**What you should do:**
Copy, word for word, the opening line of the data and each line after it until the line that contains "## Observership and", which is included. Leave the pictures out.

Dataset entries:

Segment Open

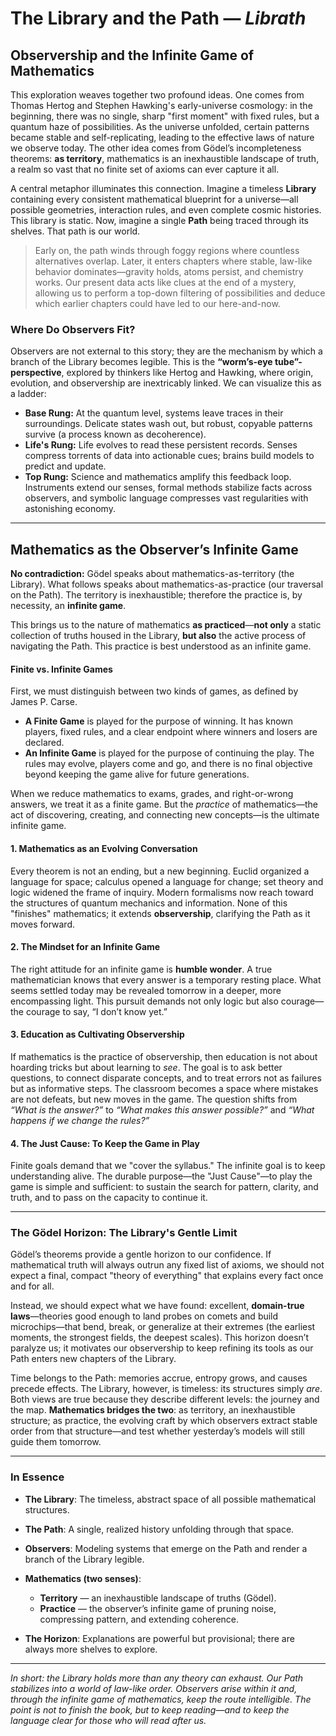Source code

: # The Library and the Path — *Librath*

## Observership and the Infinite Game of Mathematics

This exploration weaves together two profound ideas. One comes from Thomas Hertog and Stephen Hawking's early-universe cosmology: in the beginning, there was no single, sharp "first moment" with fixed rules, but a quantum haze of possibilities. As the universe unfolded, certain patterns became stable and self-replicating, leading to the effective laws of nature we observe today. The other idea comes from Gödel’s incompleteness theorems: **as territory**, mathematics is an inexhaustible landscape of truth, a realm so vast that no finite set of axioms can ever capture it all.

A central metaphor illuminates this connection. Imagine a timeless **Library** containing every consistent mathematical blueprint for a universe—all possible geometries, interaction rules, and even complete cosmic histories. This library is static. Now, imagine a single **Path** being traced through its shelves. That path is our world.

> Early on, the path winds through foggy regions where countless alternatives overlap. Later, it enters chapters where stable, law-like behavior dominates—gravity holds, atoms persist, and chemistry works. Our present data acts like clues at the end of a mystery, allowing us to perform a top-down filtering of possibilities and deduce which earlier chapters could have led to our here-and-now.

### Where Do Observers Fit?

Observers are not external to this story; they are the mechanism by which a branch of the Library becomes legible. This is the **“worm’s-eye tube”-perspective**, explored by thinkers like Hertog and Hawking, where origin, evolution, and observership are inextricably linked. We can visualize this as a ladder:

* **Base Rung:** At the quantum level, systems leave traces in their surroundings. Delicate states wash out, but robust, copyable patterns survive (a process known as decoherence).
* **Life's Rung:** Life evolves to read these persistent records. Senses compress torrents of data into actionable cues; brains build models to predict and update.
* **Top Rung:** Science and mathematics amplify this feedback loop. Instruments extend our senses, formal methods stabilize facts across observers, and symbolic language compresses vast regularities with astonishing economy.

---

## Mathematics as the Observer’s Infinite Game

**No contradiction:** Gödel speaks about mathematics-as-territory (the Library). What follows speaks about mathematics-as-practice (our traversal on the Path). The territory is inexhaustible; therefore the practice is, by necessity, an **infinite game**.

This brings us to the nature of mathematics **as practiced**—**not only** a static collection of truths housed in the Library, **but also** the active process of navigating the Path. This practice is best understood as an infinite game.

#### **Finite vs. Infinite Games**

First, we must distinguish between two kinds of games, as defined by James P. Carse.

* **A Finite Game** is played for the purpose of winning. It has known players, fixed rules, and a clear endpoint where winners and losers are declared.
* **An Infinite Game** is played for the purpose of continuing the play. The rules may evolve, players come and go, and there is no final objective beyond keeping the game alive for future generations.

When we reduce mathematics to exams, grades, and right-or-wrong answers, we treat it as a finite game. But the *practice* of mathematics—the act of discovering, creating, and connecting new concepts—is the ultimate infinite game.

#### 1. Mathematics as an Evolving Conversation

Every theorem is not an ending, but a new beginning. Euclid organized a language for space; calculus opened a language for change; set theory and logic widened the frame of inquiry. Modern formalisms now reach toward the structures of quantum mechanics and information. None of this "finishes" mathematics; it extends **observership**, clarifying the Path as it moves forward.

#### 2. The Mindset for an Infinite Game

The right attitude for an infinite game is **humble wonder**. A true mathematician knows that every answer is a temporary resting place. What seems settled today may be revealed tomorrow in a deeper, more encompassing light. This pursuit demands not only logic but also courage—the courage to say, “I don’t know yet.”

#### 3. Education as Cultivating Observership

If mathematics is the practice of observership, then education is not about hoarding tricks but about learning to *see*. The goal is to ask better questions, to connect disparate concepts, and to treat errors not as failures but as informative steps. The classroom becomes a space where mistakes are not defeats, but new moves in the game. The question shifts from *“What is the answer?”* to *“What makes this answer possible?”* and *“What happens if we change the rules?”*

#### 4. The Just Cause: To Keep the Game in Play

Finite goals demand that we "cover the syllabus." The infinite goal is to keep understanding alive. The durable purpose—the "Just Cause"—to play the game is simple and sufficient: to sustain the search for pattern, clarity, and truth, and to pass on the capacity to continue it.

---

### The Gödel Horizon: The Library's Gentle Limit

Gödel’s theorems provide a gentle horizon to our confidence. If mathematical truth will always outrun any fixed list of axioms, we should not expect a final, compact "theory of everything" that explains every fact once and for all.

Instead, we should expect what we have found: excellent, **domain-true laws**—theories good enough to land probes on comets and build microchips—that bend, break, or generalize at their extremes (the earliest moments, the strongest fields, the deepest scales). This horizon doesn’t paralyze us; it motivates our observership to keep refining its tools as our Path enters new chapters of the Library.

Time belongs to the Path: memories accrue, entropy grows, and causes precede effects. The Library, however, is timeless: its structures simply *are*. Both views are true because they describe different levels: the journey and the map. **Mathematics bridges the two**: as territory, an inexhaustible structure; as practice, the evolving craft by which observers extract stable order from that structure—and test whether yesterday’s models will still guide them tomorrow.

---

### In Essence

* **The Library**: The timeless, abstract space of all possible mathematical structures.
* **The Path**: A single, realized history unfolding through that space.
* **Observers**: Modeling systems that emerge on the Path and render a branch of the Library legible.
* **Mathematics (two senses)**:

  * **Territory** — an inexhaustible landscape of truths (Gödel).
  * **Practice** — the observer’s infinite game of pruning noise, compressing pattern, and extending coherence.
* **The Horizon**: Explanations are powerful but provisional; there are always more shelves to explore.

---

*In short: the Library holds more than any theory can exhaust. Our Path stabilizes into a world of law-like order. Observers arise within it and, through the infinite game of mathematics, keep the route intelligible. The point is not to finish the book, but to keep reading—and to keep the language clear for those who will read after us.*

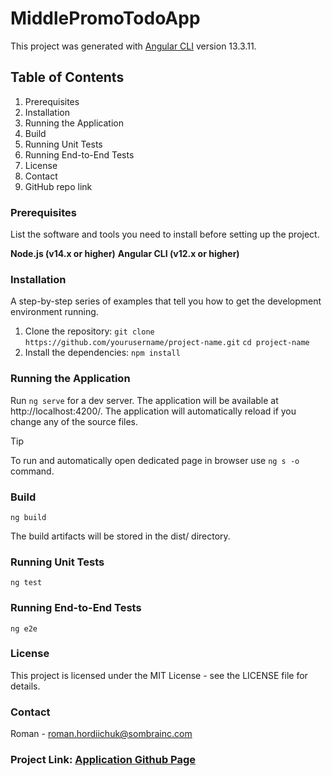 # MiddlePromoTodoApp
This project was generated with [Angular CLI](https://github.com/angular/angular-cli) version 13.3.11.

## Table of Contents
1. Prerequisites
2. Installation
3. Running the Application
4. Build
5. Running Unit Tests
6. Running End-to-End Tests
7. License
8. Contact
9. GitHub repo link

### Prerequisites
List the software and tools you need to install before setting up the project.

**Node.js (v14.x or higher)**
**Angular CLI (v12.x or higher)**

### Installation
A step-by-step series of examples that tell you how to get the development environment running.

1. Clone the repository:
 `git clone https://github.com/yourusername/project-name.git`
 `cd project-name`
2. Install the dependencies:
 `npm install`

### Running the Application
Run `ng serve` for a dev server. The application will be available at http://localhost:4200/. The application will automatically reload if you change any of the source files.
> [!TIP]
>  To run and automatically open dedicated page in browser use `ng s -o` command.

### Build
`ng build`

The build artifacts will be stored in the dist/ directory.

### Running Unit Tests
`ng test`

### Running End-to-End Tests
`ng e2e`

### License
This project is licensed under the MIT License - see the LICENSE file for details.

### Contact
Roman - roman.hordiichuk@sombrainc.com

### Project Link: [Application Github Page](https://github.com/yourusername/project-name)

Segment Closed

**Solution for this problem:**
Source code

: # The Library and the Path — *Librath*

## Observership and the Infinite Game of Mathematics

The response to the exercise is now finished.